About this task >>
Below are the entries; output exactly the lines from the one containing "Your youngest child" through the final line, inclusive.

Data extract >>
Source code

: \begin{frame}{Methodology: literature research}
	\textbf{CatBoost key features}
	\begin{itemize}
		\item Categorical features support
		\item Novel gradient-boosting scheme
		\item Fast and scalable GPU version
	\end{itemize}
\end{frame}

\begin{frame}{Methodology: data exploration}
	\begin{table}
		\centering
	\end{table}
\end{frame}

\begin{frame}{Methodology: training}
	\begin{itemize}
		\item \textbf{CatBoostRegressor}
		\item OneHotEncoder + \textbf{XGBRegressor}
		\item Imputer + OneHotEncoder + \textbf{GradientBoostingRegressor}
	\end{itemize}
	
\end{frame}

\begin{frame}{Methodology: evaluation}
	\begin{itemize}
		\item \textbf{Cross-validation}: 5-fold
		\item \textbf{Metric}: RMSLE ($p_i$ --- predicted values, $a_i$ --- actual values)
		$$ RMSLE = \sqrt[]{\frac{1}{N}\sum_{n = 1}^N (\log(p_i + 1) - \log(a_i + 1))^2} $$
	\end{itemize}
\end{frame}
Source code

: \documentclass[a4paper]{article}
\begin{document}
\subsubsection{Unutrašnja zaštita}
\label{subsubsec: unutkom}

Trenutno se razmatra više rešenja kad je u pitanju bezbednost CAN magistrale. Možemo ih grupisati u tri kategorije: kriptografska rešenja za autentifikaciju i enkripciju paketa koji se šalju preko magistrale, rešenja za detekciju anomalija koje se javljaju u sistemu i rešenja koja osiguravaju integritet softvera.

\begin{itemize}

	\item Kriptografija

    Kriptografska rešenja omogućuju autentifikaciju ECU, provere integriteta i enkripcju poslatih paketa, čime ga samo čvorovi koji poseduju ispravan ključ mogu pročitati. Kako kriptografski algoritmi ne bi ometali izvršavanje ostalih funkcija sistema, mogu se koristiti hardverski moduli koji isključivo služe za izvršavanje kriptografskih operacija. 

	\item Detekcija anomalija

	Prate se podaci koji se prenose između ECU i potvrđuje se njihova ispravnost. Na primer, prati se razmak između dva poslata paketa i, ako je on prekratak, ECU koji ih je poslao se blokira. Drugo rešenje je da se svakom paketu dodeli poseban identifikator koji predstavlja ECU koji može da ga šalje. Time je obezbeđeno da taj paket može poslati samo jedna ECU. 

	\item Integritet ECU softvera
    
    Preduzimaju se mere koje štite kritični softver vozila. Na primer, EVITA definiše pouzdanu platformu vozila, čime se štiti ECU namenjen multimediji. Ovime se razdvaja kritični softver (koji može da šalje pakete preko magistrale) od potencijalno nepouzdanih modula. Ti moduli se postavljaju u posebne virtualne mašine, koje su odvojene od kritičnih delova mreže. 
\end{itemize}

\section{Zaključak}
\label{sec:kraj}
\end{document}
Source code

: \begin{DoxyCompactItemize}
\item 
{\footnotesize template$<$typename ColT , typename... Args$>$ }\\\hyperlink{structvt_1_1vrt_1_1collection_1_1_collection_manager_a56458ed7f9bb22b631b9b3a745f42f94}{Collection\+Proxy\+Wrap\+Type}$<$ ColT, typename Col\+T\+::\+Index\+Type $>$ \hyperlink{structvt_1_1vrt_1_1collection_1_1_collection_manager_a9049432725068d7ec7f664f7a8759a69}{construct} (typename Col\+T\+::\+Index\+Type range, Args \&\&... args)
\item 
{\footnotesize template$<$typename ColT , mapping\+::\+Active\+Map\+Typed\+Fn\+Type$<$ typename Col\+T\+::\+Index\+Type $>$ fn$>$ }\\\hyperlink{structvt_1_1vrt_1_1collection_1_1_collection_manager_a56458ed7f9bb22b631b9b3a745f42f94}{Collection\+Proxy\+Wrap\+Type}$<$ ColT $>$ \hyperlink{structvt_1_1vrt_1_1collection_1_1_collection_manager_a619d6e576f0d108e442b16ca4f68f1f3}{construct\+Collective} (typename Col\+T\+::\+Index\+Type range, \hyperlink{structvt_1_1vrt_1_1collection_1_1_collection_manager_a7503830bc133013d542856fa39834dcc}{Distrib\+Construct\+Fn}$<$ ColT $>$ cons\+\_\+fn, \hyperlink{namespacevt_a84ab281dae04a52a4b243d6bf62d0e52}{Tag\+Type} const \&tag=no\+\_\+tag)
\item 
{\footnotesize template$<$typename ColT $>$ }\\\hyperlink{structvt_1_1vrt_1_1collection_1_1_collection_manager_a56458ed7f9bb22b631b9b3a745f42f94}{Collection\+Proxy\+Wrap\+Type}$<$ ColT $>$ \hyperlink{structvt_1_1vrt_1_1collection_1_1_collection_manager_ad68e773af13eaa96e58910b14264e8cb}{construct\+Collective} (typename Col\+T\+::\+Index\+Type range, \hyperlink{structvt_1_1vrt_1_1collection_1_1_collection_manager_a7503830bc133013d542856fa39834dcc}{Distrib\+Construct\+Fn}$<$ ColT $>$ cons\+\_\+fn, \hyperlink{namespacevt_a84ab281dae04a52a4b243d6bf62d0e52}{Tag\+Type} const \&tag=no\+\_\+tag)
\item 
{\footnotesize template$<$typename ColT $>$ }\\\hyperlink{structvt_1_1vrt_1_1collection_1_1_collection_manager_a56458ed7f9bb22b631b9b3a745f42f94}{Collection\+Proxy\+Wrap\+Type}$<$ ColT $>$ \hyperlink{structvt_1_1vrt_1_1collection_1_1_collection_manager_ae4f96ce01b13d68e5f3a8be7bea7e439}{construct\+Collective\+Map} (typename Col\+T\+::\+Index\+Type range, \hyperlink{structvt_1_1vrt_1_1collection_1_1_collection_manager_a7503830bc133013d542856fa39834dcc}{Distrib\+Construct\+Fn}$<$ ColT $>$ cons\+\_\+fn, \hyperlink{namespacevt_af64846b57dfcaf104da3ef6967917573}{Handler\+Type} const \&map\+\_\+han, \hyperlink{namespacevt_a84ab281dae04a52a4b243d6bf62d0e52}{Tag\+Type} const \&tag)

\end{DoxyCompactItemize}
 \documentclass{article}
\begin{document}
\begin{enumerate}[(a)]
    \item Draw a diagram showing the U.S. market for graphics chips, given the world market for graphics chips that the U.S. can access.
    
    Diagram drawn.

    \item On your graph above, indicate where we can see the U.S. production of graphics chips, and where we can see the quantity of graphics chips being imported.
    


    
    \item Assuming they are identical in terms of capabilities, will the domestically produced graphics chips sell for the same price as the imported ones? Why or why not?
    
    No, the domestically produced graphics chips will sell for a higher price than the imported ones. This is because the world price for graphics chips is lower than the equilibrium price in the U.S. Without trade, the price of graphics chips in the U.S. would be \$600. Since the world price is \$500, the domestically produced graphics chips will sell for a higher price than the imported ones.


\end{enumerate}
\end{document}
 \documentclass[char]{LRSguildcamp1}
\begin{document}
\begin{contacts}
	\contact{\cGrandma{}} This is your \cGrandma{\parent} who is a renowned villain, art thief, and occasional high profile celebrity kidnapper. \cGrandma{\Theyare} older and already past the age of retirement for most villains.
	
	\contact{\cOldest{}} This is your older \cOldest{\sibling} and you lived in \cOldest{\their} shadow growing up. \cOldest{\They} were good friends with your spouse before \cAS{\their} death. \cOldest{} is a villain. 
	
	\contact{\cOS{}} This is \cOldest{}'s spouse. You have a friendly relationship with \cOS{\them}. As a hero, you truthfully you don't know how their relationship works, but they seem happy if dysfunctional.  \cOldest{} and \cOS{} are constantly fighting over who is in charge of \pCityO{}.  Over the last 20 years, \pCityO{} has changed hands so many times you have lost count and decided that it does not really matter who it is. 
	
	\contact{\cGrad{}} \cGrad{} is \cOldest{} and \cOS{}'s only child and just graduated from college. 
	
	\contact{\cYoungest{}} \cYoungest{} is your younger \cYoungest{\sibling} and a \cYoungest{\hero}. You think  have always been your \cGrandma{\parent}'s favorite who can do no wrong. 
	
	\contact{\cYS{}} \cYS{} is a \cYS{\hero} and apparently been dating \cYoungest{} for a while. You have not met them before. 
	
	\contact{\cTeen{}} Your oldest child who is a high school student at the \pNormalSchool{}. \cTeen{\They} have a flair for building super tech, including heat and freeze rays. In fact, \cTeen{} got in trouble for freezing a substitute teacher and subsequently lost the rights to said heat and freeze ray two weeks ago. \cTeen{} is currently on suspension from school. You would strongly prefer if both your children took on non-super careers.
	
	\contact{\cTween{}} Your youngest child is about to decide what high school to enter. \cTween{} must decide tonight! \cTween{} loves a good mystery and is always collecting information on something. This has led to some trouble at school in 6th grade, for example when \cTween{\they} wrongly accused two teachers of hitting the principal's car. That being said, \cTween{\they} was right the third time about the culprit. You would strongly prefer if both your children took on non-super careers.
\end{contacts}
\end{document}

Worked solution >>
	\contact{\cTween{}} Your youngest child is about to decide what high school to enter. \cTween{} must decide tonight! \cTween{} loves a good mystery and is always collecting information on something. This has led to some trouble at school in 6th grade, for example when \cTween{\they} wrongly accused two teachers of hitting the principal's car. That being said, \cTween{\they} was right the third time about the culprit. You would strongly prefer if both your children took on non-super careers.
\end{contacts}
\end{document}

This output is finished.